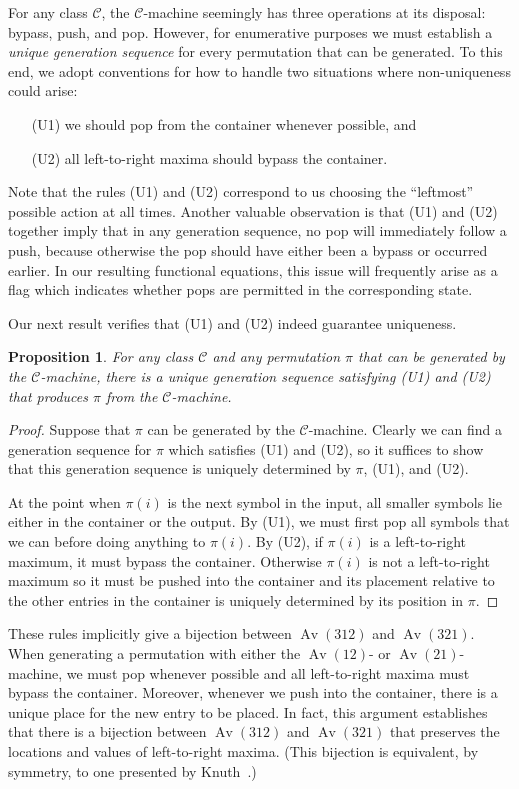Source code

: \documentclass[10pt]{article}
\theoremstyle{plain}
\newtheorem{proposition}[theorem]{Proposition}
\theoremstyle{definition}
\newcommand{\Av}{\operatorname{Av}}
\newcommand{\C}{\mathcal{C}}
\begin{document}
For any class $\C$, the $\C$-machine seemingly has three operations at its disposal: bypass, push, and pop. However, for enumerative purposes we must establish a \emph{unique generation sequence} for every permutation that can be generated. To this end, we adopt conventions for how to handle two situations where non-uniqueness could arise:
\begin{enumerate}
\item[(U1)] we should pop from the container whenever possible, and
\item[(U2)] all left-to-right maxima should bypass the container.
\end{enumerate}
Note that the rules (U1) and (U2) correspond to us choosing the ``leftmost'' possible action at all times. Another valuable observation is that (U1) and (U2) together imply that in any generation sequence, no pop will immediately follow a push, because otherwise the pop should have either been a bypass or occurred earlier. In our resulting functional equations, this issue will frequently arise as a flag which indicates whether pops are permitted in the corresponding state.

Our next result verifies that (U1) and (U2) indeed guarantee uniqueness.

\begin{proposition}
\label{prop-uniqueness}
For any class $\C$ and any permutation $\pi$ that can be generated by the $\C$-machine, there is a unique generation sequence satisfying (U1) and (U2) that produces $\pi$ from the $\C$-machine.
\end{proposition}
\begin{proof}
Suppose that $\pi$ can be generated by the $\C$-machine. Clearly we can find a generation sequence for $\pi$ which satisfies (U1) and (U2), so it suffices to show that this generation sequence is uniquely determined by $\pi$, (U1), and (U2).

At the point when $\pi(i)$ is the next symbol in the input, all smaller symbols lie either in the container or the output. By (U1), we must first pop all symbols that we can before doing anything to $\pi(i)$. By (U2), if $\pi(i)$ is a left-to-right maximum, it must bypass the container. Otherwise $\pi(i)$ is not a left-to-right maximum so it must be pushed into the container and its placement relative to the other entries in the container is uniquely determined by its position in $\pi$.
\end{proof}

These rules implicitly give a bijection between $\Av(312)$ and $\Av(321)$. When generating a permutation with either the $\Av(12)$- or $\Av(21)$-machine, we must pop whenever possible and all left-to-right maxima must bypass the container. Moreover, whenever we push into the container, there is a unique place for the new entry to be placed. In fact, this argument establishes that there is a bijection between $\Av(312)$ and $\Av(321)$ that preserves the locations and values of left-to-right maxima. (This bijection is equivalent, by symmetry, to one presented by Knuth~\cite{knuth:the-art-of-comp:1}.)
\end{document}
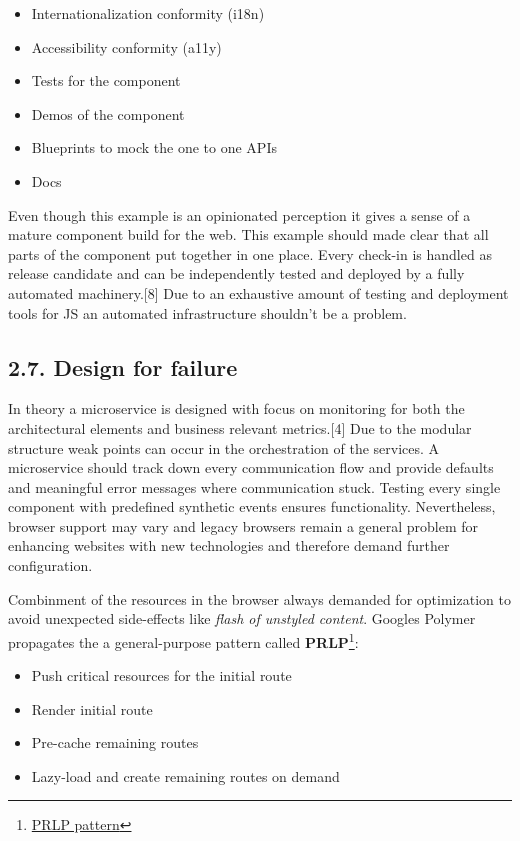 \documentclass[]{article}
\providecommand{\tightlist}{%
  \setlength{\itemsep}{0pt}\setlength{\parskip}{0pt}}
\begin{document}
\begin{itemize}
\tightlist
\item
  Internationalization conformity (i18n)
\item
  Accessibility conformity (a11y)
\item
  Tests for the component
\item
  Demos of the component
\item
  Blueprints to mock the one to one APIs
\item
  Docs
\end{itemize}

Even though this example is an opinionated perception it gives a sense
of a mature component build for the web. This example should made clear
that all parts of the component put together in one place. Every
check-in is handled as release candidate and can be independently tested
and deployed by a fully automated machinery.{[}8{]} Due to an exhaustive
amount of testing and deployment tools for JS an automated
infrastructure shouldn't be a problem.

\subsection{2.7. Design for failure}\label{design-for-failure}

In theory a microservice is designed with focus on monitoring for both
the architectural elements and business relevant metrics.{[}4{]} Due to
the modular structure weak points can occur in the orchestration of the
services. A microservice should track down every communication flow and
provide defaults and meaningful error messages where communication
stuck. Testing every single component with predefined synthetic events
ensures functionality. Nevertheless, browser support may vary and legacy
browsers remain a general problem for enhancing websites with new
technologies and therefore demand further configuration.

Combinment of the resources in the browser always demanded for
optimization to avoid unexpected side-effects like \emph{flash of
unstyled content}. Googles Polymer propagates the a general-purpose
pattern called \textbf{PRLP}\footnote{\href{https://www.polymer-project.org/1.0/toolbox/server}{PRLP
  pattern}}:

\begin{itemize}
\tightlist
\item
  Push critical resources for the initial route
\item
  Render initial route
\item
  Pre-cache remaining routes
\item
  Lazy-load and create remaining routes on demand
\end{itemize}
\end{document}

§ §

TASK INSTRUCTIONS
What you return must match the data above exactly, with no images included.

PROBLEM SOLUTION
Source code

: \documentclass[10pt]{article}
\theoremstyle{plain}
\newtheorem{proposition}[theorem]{Proposition}
\theoremstyle{definition}
\newcommand{\Av}{\operatorname{Av}}
\newcommand{\C}{\mathcal{C}}
\begin{document}
For any class $\C$, the $\C$-machine seemingly has three operations at its disposal: bypass, push, and pop. However, for enumerative purposes we must establish a \emph{unique generation sequence} for every permutation that can be generated. To this end, we adopt conventions for how to handle two situations where non-uniqueness could arise:
\begin{enumerate}
\item[(U1)] we should pop from the container whenever possible, and
\item[(U2)] all left-to-right maxima should bypass the container.
\end{enumerate}
Note that the rules (U1) and (U2) correspond to us choosing the ``leftmost'' possible action at all times. Another valuable observation is that (U1) and (U2) together imply that in any generation sequence, no pop will immediately follow a push, because otherwise the pop should have either been a bypass or occurred earlier. In our resulting functional equations, this issue will frequently arise as a flag which indicates whether pops are permitted in the corresponding state.

Our next result verifies that (U1) and (U2) indeed guarantee uniqueness.

\begin{proposition}
\label{prop-uniqueness}
For any class $\C$ and any permutation $\pi$ that can be generated by the $\C$-machine, there is a unique generation sequence satisfying (U1) and (U2) that produces $\pi$ from the $\C$-machine.
\end{proposition}
\begin{proof}
Suppose that $\pi$ can be generated by the $\C$-machine. Clearly we can find a generation sequence for $\pi$ which satisfies (U1) and (U2), so it suffices to show that this generation sequence is uniquely determined by $\pi$, (U1), and (U2).

At the point when $\pi(i)$ is the next symbol in the input, all smaller symbols lie either in the container or the output. By (U1), we must first pop all symbols that we can before doing anything to $\pi(i)$. By (U2), if $\pi(i)$ is a left-to-right maximum, it must bypass the container. Otherwise $\pi(i)$ is not a left-to-right maximum so it must be pushed into the container and its placement relative to the other entries in the container is uniquely determined by its position in $\pi$.
\end{proof}

These rules implicitly give a bijection between $\Av(312)$ and $\Av(321)$. When generating a permutation with either the $\Av(12)$- or $\Av(21)$-machine, we must pop whenever possible and all left-to-right maxima must bypass the container. Moreover, whenever we push into the container, there is a unique place for the new entry to be placed. In fact, this argument establishes that there is a bijection between $\Av(312)$ and $\Av(321)$ that preserves the locations and values of left-to-right maxima. (This bijection is equivalent, by symmetry, to one presented by Knuth~\cite{knuth:the-art-of-comp:1}.)
\end{document}
 \documentclass[]{article}
\providecommand{\tightlist}{%
  \setlength{\itemsep}{0pt}\setlength{\parskip}{0pt}}
\begin{document}
\begin{itemize}
\tightlist
\item
  Internationalization conformity (i18n)
\item
  Accessibility conformity (a11y)
\item
  Tests for the component
\item
  Demos of the component
\item
  Blueprints to mock the one to one APIs
\item
  Docs
\end{itemize}

Even though this example is an opinionated perception it gives a sense
of a mature component build for the web. This example should made clear
that all parts of the component put together in one place. Every
check-in is handled as release candidate and can be independently tested
and deployed by a fully automated machinery.{[}8{]} Due to an exhaustive
amount of testing and deployment tools for JS an automated
infrastructure shouldn't be a problem.

\subsection{2.7. Design for failure}\label{design-for-failure}

In theory a microservice is designed with focus on monitoring for both
the architectural elements and business relevant metrics.{[}4{]} Due to
the modular structure weak points can occur in the orchestration of the
services. A microservice should track down every communication flow and
provide defaults and meaningful error messages where communication
stuck. Testing every single component with predefined synthetic events
ensures functionality. Nevertheless, browser support may vary and legacy
browsers remain a general problem for enhancing websites with new
technologies and therefore demand further configuration.

Combinment of the resources in the browser always demanded for
optimization to avoid unexpected side-effects like \emph{flash of
unstyled content}. Googles Polymer propagates the a general-purpose
pattern called \textbf{PRLP}\footnote{\href{https://www.polymer-project.org/1.0/toolbox/server}{PRLP
  pattern}}:

\begin{itemize}
\tightlist
\item
  Push critical resources for the initial route
\item
  Render initial route
\item
  Pre-cache remaining routes
\item
  Lazy-load and create remaining routes on demand
\end{itemize}
\end{document}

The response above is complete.